AKP’nin serbest piyasa ekonomisine karşı "kutsal" savaşı

İnsanoğlunun belki de en önemli ve insan fıtratına en uygun ekonomik icatlarından biri serbest piyasa ekonomisidir. Hele hele bütün olup biteni “görünmez el”e bırakmayıp, sosyal devlet ve sosyal adalet ilkelerini göz ardı etmeyecek özerk düzenleyici kurumları da kurumsallaştırabilmişse, serbest piyasa ekonomisinin çok basit kurallarıyla çok büyük ekonomileri bile yönetmek mümkün hale gelir. Aslında lafın gelişi “yönetmek”  diyorum. Çünkü şayet sağlam temeller ve ilkeler üzerine kurmuşsanız piyasayı gönül rahatlığıyla kendi haline bırakabilirsiniz.

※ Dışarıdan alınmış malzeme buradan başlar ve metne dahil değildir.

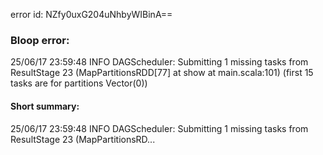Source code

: error id: NZfy0uxG204uNhbyWIBinA==
### Bloop error:

25/06/17 23:59:48 INFO DAGScheduler: Submitting 1 missing tasks from ResultStage 23 (MapPartitionsRDD[77] at show at main.scala:101) (first 15 tasks are for partitions Vector(0))
#### Short summary: 

25/06/17 23:59:48 INFO DAGScheduler: Submitting 1 missing tasks from ResultStage 23 (MapPartitionsRD...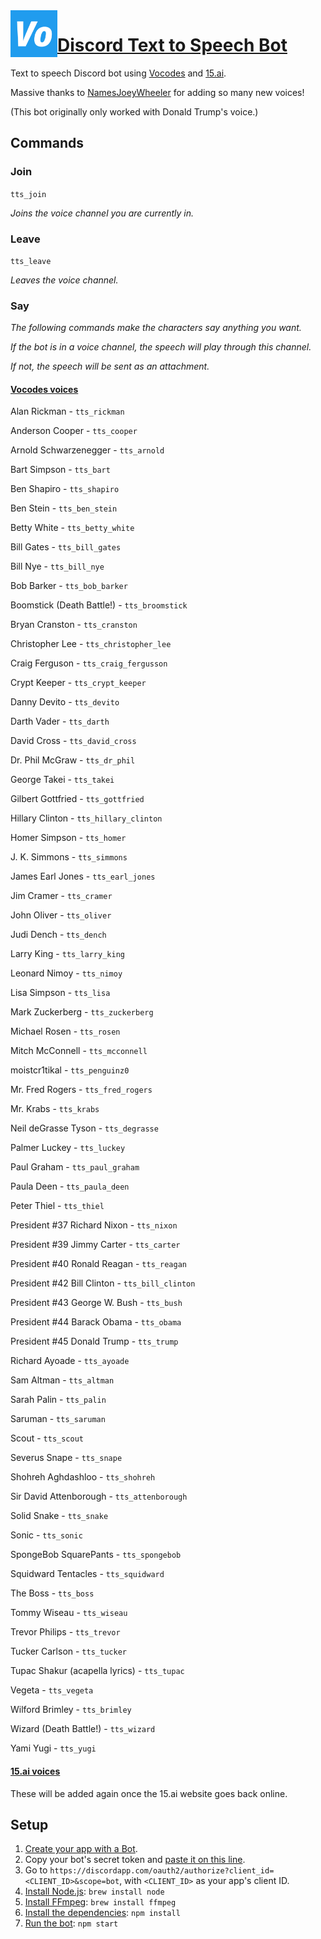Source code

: <img src="icon.png?raw=true" width="75" align="left">

# [Discord Text to Speech Bot](https://discordapp.com/oauth2/authorize?client_id=484622857041608705&scope=bot)
Text to speech Discord bot using [Vocodes](https://vo.codes) and [15.ai](https://fifteen.ai/).

Massive thanks to [NamesJoeyWheeler](https://github.com/NamesJoeyWheeler) for adding so many new voices!

(This bot originally only worked with Donald Trump's voice.)

## Commands
### Join
`tts_join`

*Joins the voice channel you are currently in.*

### Leave
`tts_leave`

*Leaves the voice channel.*

### Say
*The following commands make the characters say anything you want.*

*If the bot is in a voice channel, the speech will play through this channel.*

*If not, the speech will be sent as an attachment.*

#### [Vocodes voices](https://vo.codes)

Alan Rickman - `tts_rickman`

Anderson Cooper - `tts_cooper`

Arnold Schwarzenegger - `tts_arnold`

Bart Simpson - `tts_bart`

Ben Shapiro - `tts_shapiro`

Ben Stein - `tts_ben_stein`

Betty White - `tts_betty_white`

Bill Gates - `tts_bill_gates`

Bill Nye - `tts_bill_nye`

Bob Barker - `tts_bob_barker`

Boomstick (Death Battle!) - `tts_broomstick`

Bryan Cranston - `tts_cranston`

Christopher Lee - `tts_christopher_lee`

Craig Ferguson - `tts_craig_fergusson`

Crypt Keeper - `tts_crypt_keeper`

Danny Devito - `tts_devito`

Darth Vader - `tts_darth`

David Cross - `tts_david_cross`

Dr. Phil McGraw - `tts_dr_phil`

George Takei - `tts_takei`

Gilbert Gottfried - `tts_gottfried`

Hillary Clinton - `tts_hillary_clinton`

Homer Simpson - `tts_homer`

J. K. Simmons - `tts_simmons`

James Earl Jones - `tts_earl_jones`

Jim Cramer - `tts_cramer`

John Oliver - `tts_oliver`

Judi Dench - `tts_dench`

Larry King - `tts_larry_king`

Leonard Nimoy - `tts_nimoy`

Lisa Simpson - `tts_lisa`

Mark Zuckerberg - `tts_zuckerberg`

Michael Rosen - `tts_rosen`

Mitch McConnell - `tts_mcconnell`

moistcr1tikal - `tts_penguinz0`

Mr. Fred Rogers - `tts_fred_rogers`

Mr. Krabs - `tts_krabs`

Neil deGrasse Tyson - `tts_degrasse`

Palmer Luckey - `tts_luckey`

Paul Graham - `tts_paul_graham`

Paula Deen - `tts_paula_deen`

Peter Thiel - `tts_thiel`

President #37 Richard Nixon - `tts_nixon`

President #39 Jimmy Carter - `tts_carter`

President #40 Ronald Reagan - `tts_reagan`

President #42 Bill Clinton - `tts_bill_clinton`

President #43 George W. Bush - `tts_bush`

President #44 Barack Obama - `tts_obama`

President #45 Donald Trump - `tts_trump`

Richard Ayoade - `tts_ayoade`

Sam Altman - `tts_altman`

Sarah Palin - `tts_palin`

Saruman - `tts_saruman`

Scout - `tts_scout`

Severus Snape - `tts_snape`

Shohreh Aghdashloo - `tts_shohreh`

Sir David Attenborough - `tts_attenborough`

Solid Snake - `tts_snake`

Sonic - `tts_sonic`

SpongeBob SquarePants - `tts_spongebob`

Squidward Tentacles - `tts_squidward`

The Boss - `tts_boss`

Tommy Wiseau - `tts_wiseau`

Trevor Philips - `tts_trevor`

Tucker Carlson - `tts_tucker`

Tupac Shakur (acapella lyrics) - `tts_tupac`

Vegeta - `tts_vegeta`

Wilford Brimley - `tts_brimley`

Wizard (Death Battle!) - `tts_wizard`

Yami Yugi - `tts_yugi`

#### [15.ai voices](https://fifteen.ai/)

These will be added again once the 15.ai website goes back online.

## Setup
1. [Create your app with a Bot](https://discordapp.com/developers/applications/me).
2. Copy your bot's secret token and [paste it on this line](ttsbot.js#L8).
3. Go to `https://discordapp.com/oauth2/authorize?client_id=<CLIENT_ID>&scope=bot`, with `<CLIENT_ID>` as your app's client ID.
4. [Install Node.js](https://nodejs.org/en/download): `brew install node`
5. [Install FFmpeg](https://www.ffmpeg.org/download.html): `brew install ffmpeg`
6. [Install the dependencies](package.json#L37-L40): `npm install`
7. [Run the bot](ttsbot.js): `npm start`
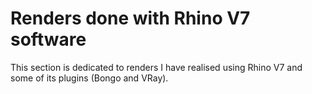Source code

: # Renders done with Rhino V7 software
This section is dedicated to renders I have realised using Rhino V7 and some of its plugins (Bongo and VRay).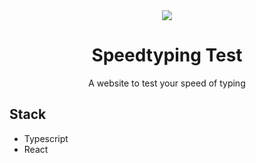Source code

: <div align="center">
    <img src="#"/>
    <h1>Speedtyping Test</h1>
    <p>A website to test your speed of typing</p>
</div>

## Stack
- Typescript
- React
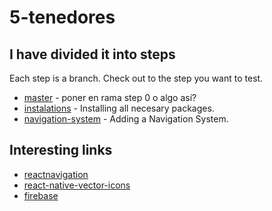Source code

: # 5-tenedores
## I have divided it into steps
Each step is a branch. Check out to the step you want to test.

* [master](https://github.com/derobpe/5-tenedores/commits/master) - poner en rama step 0 o algo así?
* [instalations](https://github.com/derobpe/5-tenedores/commits/instalations) - Installing all necesary packages.
* [navigation-system](https://github.com/derobpe/5-tenedores/commits/navigation-system) - Adding a Navigation System.


## Interesting links
* [reactnavigation](https://reactnavigation.org/)
* [react-native-vector-icons](https://oblador.github.io/react-native-vector-icons/)
* [firebase](https://firebase.google.com/?gclsrc=aw.ds&gclid=CjwKCAiAl-6PBhBCEiwAc2GOVP96IqIStwEhzF34O2G5qGMPs8ynQEzgYKQJo5dyLcBKcWyOKoKb7hoCvs8QAvD_BwE)
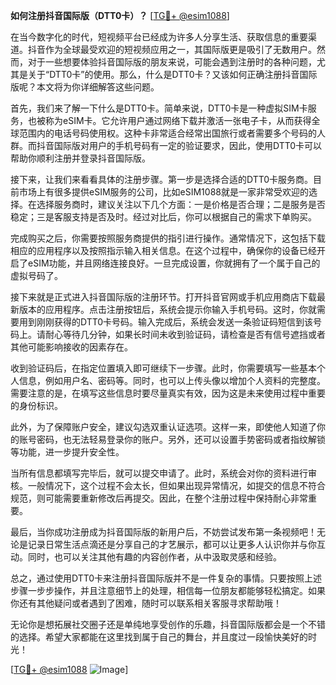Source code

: **如何注册抖音国际版（DTT0卡）？** [[TG💪+ @esim1088](https://t.me/s/esim1088)]

在当今数字化的时代，短视频平台已经成为许多人分享生活、获取信息的重要渠道。抖音作为全球最受欢迎的短视频应用之一，其国际版更是吸引了无数用户。然而，对于一些想要体验抖音国际版的朋友来说，可能会遇到注册时的各种问题，尤其是关于“DTT0卡”的使用。那么，什么是DTT0卡？又该如何正确注册抖音国际版呢？本文将为你详细解答这些问题。

首先，我们来了解一下什么是DTT0卡。简单来说，DTT0卡是一种虚拟SIM卡服务，也被称为eSIM卡。它允许用户通过网络下载并激活一张电子卡，从而获得全球范围内的电话号码使用权。这种卡非常适合经常出国旅行或者需要多个号码的人群。而抖音国际版对用户的手机号码有一定的验证要求，因此，使用DTT0卡可以帮助你顺利注册并登录抖音国际版。

接下来，让我们来看看具体的注册步骤。第一步是选择合适的DTT0卡服务商。目前市场上有很多提供eSIM服务的公司，比如eSIM1088就是一家非常受欢迎的选择。在选择服务商时，建议关注以下几个方面：一是价格是否合理；二是服务是否稳定；三是客服支持是否及时。经过对比后，你可以根据自己的需求下单购买。

完成购买之后，你需要按照服务商提供的指引进行操作。通常情况下，这包括下载相应的应用程序以及按照指示输入相关信息。在这个过程中，确保你的设备已经开启了eSIM功能，并且网络连接良好。一旦完成设置，你就拥有了一个属于自己的虚拟号码了。

接下来就是正式进入抖音国际版的注册环节。打开抖音官网或手机应用商店下载最新版本的应用程序。点击注册按钮后，系统会提示你输入手机号码。这时，你就需要用到刚刚获得的DTT0卡号码。输入完成后，系统会发送一条验证码短信到该号码上。请耐心等待几分钟，如果长时间未收到验证码，请检查是否有信号遮挡或者其他可能影响接收的因素存在。

收到验证码后，在指定位置填入即可继续下一步骤。此时，你需要填写一些基本个人信息，例如用户名、密码等。同时，也可以上传头像以增加个人资料的完整度。需要注意的是，在填写这些信息时要尽量真实有效，因为这是未来使用过程中重要的身份标识。

此外，为了保障账户安全，建议勾选双重认证选项。这样一来，即使他人知道了你的账号密码，也无法轻易登录你的账户。另外，还可以设置手势密码或者指纹解锁等功能，进一步提升安全性。

当所有信息都填写完毕后，就可以提交申请了。此时，系统会对你的资料进行审核。一般情况下，这个过程不会太长，但如果出现异常情况，如提交的信息不符合规范，则可能需要重新修改后再提交。因此，在整个注册过程中保持耐心非常重要。

最后，当你成功注册成为抖音国际版的新用户后，不妨尝试发布第一条视频吧！无论是记录日常生活点滴还是分享自己的才艺展示，都可以让更多人认识你并与你互动。同时，也可以关注其他有趣的内容创作者，从中汲取灵感和经验。

总之，通过使用DTT0卡来注册抖音国际版并不是一件复杂的事情。只要按照上述步骤一步步操作，并且注意细节上的处理，相信每一位朋友都能够轻松搞定。如果你还有其他疑问或者遇到了困难，随时可以联系相关客服寻求帮助哦！

无论你是想拓展社交圈子还是单纯地享受创作的乐趣，抖音国际版都会是一个不错的选择。希望大家都能在这里找到属于自己的舞台，并且度过一段愉快美好的时光！

[[TG💪+ @esim1088](https://t.me/s/esim1088) ![Image](https://i.postimg.cc/4NQfJmqS/Snipaste-2025-05-13-00-14-12.png)]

Gerçekten de serbest piyasa ekonomisinin, tıpkı yer çekimi kanunu gibi, çok basit ama belirleyici kuralları vardır. Bu kuralların başında da arz-talep ilişkisi gelir. Bu ilişkinin belirleyiciliği reel sektörde olduğu gibi finans sektöründe de, iç piyasada olduğu gibi uluslararası ticarette de geçerlidir. Bir serbest piyasa ekonomisinde arz-talep dengesini dikkate almadan atacağınız her adım kaçınılmaz olarak felaketle sonuçlanabilir. Felaketi manipülatif hamlelerle belki öteleyebilir ve algı operasyonlarıyla belki geciktirebilirsiniz, ama asla engelleyemezsiniz.
Şayet şu ya da bu sebeple serbest piyasa ekonomisi olmaya karar vermişseniz oyunu da onun kurallarına göre oynamak mecburiyetindesiniz. 1880’lerde yaşayan Thomas Carlyle, bir tabiat kanunu derecesinde gördüğü arz-talep ilişkisinin belirleyiciliğini o meşhur ‘‘Bir papağana arz ve talep kelimelerini öğretebiliyorsanız, ona ekonomiyi öğretmişsiniz demektir -- Teach a parrot the terms 'supply and demand' and you've got an economist” sözüyle hafızalara kazımıştır.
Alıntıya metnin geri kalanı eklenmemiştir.